Korneuburg, Lower Austria, Austria
FH Campus Wien
The forward-looking and environmentally conscious, in short: sustainable, construction of buildings is becoming increasingly important in times of climate change and the increasing demands placed on buildings. More and more showcase projects are being built more sustainably and partly with timber. It is therefore all the more important that significant infrastructure such as hospitals, police stations and fire stations follow this trend and make their contribution to a better environment.
The purpose of this thesis is to research which framework conditions could influence or hinder a fire station building in timber construction in order to optimally combine both sustainable and functional aspects in a timber fire station building.

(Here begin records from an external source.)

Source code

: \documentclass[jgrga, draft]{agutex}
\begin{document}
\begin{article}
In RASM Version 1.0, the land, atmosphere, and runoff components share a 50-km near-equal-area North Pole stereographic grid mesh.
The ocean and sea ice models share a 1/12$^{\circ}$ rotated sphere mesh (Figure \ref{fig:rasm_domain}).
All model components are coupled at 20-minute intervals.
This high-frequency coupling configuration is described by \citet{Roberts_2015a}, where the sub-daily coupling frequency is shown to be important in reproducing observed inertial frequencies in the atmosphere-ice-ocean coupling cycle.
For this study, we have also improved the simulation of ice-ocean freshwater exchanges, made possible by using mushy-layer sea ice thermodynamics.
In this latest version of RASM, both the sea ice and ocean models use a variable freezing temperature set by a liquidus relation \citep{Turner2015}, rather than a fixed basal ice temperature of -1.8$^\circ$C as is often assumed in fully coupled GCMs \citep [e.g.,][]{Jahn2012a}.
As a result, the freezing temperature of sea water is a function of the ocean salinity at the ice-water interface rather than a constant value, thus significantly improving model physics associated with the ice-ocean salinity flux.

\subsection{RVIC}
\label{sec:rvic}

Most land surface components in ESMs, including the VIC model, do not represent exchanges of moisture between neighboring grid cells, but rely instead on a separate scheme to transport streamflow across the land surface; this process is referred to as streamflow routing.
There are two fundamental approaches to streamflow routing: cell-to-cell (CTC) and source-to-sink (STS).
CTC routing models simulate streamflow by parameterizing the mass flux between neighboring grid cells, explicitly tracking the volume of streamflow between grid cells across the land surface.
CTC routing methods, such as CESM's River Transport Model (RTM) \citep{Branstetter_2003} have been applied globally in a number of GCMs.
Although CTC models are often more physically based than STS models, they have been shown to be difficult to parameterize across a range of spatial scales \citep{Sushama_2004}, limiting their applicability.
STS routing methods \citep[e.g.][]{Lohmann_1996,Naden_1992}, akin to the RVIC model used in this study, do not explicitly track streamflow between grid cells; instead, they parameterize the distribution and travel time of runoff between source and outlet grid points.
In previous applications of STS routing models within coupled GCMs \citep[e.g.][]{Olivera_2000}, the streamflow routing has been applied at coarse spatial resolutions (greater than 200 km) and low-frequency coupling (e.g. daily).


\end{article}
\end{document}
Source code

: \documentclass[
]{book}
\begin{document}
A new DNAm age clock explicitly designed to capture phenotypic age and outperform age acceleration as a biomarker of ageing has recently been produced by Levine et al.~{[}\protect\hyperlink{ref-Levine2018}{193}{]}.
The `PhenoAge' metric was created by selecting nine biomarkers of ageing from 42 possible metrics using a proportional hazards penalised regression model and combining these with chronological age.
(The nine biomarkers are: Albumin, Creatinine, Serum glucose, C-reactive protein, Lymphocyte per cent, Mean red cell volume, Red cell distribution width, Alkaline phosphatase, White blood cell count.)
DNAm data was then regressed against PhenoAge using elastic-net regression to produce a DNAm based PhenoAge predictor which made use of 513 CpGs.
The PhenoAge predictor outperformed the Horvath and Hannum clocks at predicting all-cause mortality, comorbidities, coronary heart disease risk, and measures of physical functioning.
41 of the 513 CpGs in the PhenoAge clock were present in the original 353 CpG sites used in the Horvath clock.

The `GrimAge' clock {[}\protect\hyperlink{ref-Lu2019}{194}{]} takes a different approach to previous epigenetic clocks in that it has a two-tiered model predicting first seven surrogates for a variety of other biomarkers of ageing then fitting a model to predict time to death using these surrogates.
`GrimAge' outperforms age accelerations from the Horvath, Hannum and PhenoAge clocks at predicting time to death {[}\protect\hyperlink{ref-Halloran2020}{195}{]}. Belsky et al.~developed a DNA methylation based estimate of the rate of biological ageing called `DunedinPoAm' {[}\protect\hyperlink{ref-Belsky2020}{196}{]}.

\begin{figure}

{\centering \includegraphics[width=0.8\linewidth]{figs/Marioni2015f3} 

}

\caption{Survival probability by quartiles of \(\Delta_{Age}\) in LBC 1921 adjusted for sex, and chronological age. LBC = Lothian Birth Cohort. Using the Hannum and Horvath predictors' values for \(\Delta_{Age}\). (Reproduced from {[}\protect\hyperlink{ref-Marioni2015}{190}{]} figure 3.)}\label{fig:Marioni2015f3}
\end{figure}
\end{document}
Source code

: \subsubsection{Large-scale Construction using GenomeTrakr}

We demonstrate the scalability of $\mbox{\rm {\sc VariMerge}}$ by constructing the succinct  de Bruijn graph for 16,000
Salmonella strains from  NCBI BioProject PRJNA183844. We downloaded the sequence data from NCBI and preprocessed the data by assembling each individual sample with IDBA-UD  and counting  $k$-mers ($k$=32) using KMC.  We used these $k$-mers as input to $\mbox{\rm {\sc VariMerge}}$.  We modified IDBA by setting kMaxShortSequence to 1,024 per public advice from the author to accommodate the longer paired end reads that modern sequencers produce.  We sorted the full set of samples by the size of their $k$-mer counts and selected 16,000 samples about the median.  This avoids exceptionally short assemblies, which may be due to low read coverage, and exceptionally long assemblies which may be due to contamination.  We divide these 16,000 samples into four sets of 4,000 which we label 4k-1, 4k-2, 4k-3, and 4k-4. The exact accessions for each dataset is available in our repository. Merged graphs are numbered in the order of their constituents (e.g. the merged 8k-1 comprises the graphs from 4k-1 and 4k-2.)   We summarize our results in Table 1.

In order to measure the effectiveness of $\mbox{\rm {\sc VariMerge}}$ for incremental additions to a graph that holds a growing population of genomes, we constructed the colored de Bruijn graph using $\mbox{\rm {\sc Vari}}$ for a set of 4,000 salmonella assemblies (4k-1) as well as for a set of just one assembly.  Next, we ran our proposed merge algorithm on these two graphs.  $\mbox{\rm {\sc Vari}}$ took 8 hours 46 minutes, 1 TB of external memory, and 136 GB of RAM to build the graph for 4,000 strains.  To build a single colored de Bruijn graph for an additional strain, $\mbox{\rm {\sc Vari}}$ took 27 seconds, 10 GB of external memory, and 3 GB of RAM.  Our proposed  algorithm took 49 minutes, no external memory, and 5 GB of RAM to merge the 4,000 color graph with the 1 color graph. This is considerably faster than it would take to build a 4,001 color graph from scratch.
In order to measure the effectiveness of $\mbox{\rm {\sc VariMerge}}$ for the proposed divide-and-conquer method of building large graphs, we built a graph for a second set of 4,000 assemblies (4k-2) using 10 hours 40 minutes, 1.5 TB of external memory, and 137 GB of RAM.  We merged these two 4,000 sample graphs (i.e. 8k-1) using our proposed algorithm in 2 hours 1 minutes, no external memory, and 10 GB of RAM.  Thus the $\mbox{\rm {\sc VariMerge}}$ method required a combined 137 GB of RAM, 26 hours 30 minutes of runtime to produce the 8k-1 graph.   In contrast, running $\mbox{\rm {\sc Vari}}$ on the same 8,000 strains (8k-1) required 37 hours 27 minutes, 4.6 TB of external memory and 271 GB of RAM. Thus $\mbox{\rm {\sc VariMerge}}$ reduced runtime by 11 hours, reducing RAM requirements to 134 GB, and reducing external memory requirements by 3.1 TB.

First the legal and functional principles are analyzed. From a legal point of view, the Lower Austrian building law is the basis for all buildings. With regard to the technical execution of buildings, the building law refers to the OIB guidelines of the österreichischen Institut für Bauwesen. Whereby only the OIB guidelines 2 + 2.2 make regulations for a timber construction. In addition, point 5.1.4 of OIB 2.2 plays an important role in the maximization of timber construction, as the introduction of a 6.00 m wide fire transom enables the vehicle hall (parking space for fire engines) to be built in timber. Functionally, the RL FH-01 of the ÖBFV specifies the basics for building a fire station. Besides to the basic equipment features and the space requirements, this guideline does not make any specific requirements on the building material.
Based on these analysis, the draft for the new building of the Freiwillige Feuerwehr Korneuburg was drawn up. The concept for the design is based on the durability and added value that a fire brigade offers in each location. A monolithic block is created to symbolize the continuity of the fire brigade. The functions, the room program as well as measures that increase the sustainability in the building, shape the monolith with metaphorical stonemason processing methods. As a result, the fire station is divided into three parts: the main fire brigade building, the fire transom and the vehicle hall. This concept was implemented in a draft and presented with the help of floor plans, sections, views, axonometries, illustrations and visualizations.